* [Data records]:
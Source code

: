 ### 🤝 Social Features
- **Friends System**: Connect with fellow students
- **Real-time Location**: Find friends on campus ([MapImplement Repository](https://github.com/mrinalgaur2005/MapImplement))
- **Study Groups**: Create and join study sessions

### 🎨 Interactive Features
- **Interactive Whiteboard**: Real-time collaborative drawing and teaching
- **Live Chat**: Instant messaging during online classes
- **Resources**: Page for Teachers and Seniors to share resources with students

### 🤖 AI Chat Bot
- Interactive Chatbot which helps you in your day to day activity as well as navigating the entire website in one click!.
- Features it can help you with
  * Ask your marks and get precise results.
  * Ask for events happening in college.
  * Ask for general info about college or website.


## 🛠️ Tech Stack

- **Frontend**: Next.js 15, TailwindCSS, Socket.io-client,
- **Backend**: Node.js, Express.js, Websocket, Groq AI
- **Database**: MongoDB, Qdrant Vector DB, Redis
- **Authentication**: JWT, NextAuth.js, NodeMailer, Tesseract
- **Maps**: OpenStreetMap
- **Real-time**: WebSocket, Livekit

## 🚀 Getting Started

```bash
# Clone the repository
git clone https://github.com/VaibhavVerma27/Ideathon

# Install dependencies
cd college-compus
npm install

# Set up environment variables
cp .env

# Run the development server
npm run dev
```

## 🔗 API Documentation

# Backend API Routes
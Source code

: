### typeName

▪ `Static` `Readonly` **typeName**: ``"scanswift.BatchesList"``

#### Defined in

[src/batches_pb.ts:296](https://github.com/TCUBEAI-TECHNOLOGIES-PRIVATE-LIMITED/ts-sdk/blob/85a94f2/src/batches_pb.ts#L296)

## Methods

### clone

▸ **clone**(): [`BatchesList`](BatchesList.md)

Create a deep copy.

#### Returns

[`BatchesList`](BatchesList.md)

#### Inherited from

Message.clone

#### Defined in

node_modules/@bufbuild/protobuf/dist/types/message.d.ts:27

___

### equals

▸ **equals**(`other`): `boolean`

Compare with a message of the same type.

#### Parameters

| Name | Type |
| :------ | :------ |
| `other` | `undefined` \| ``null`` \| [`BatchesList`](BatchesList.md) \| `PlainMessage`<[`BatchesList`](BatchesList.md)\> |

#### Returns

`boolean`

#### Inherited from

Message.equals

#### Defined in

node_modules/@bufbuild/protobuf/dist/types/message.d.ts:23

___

* [THE TASK]: Copy from the entries above each line in which the string "Features" can be found.

* [TASK RESULT]:
: ### 🤝 Social Features
### 🎨 Interactive Features
- Features it can help you with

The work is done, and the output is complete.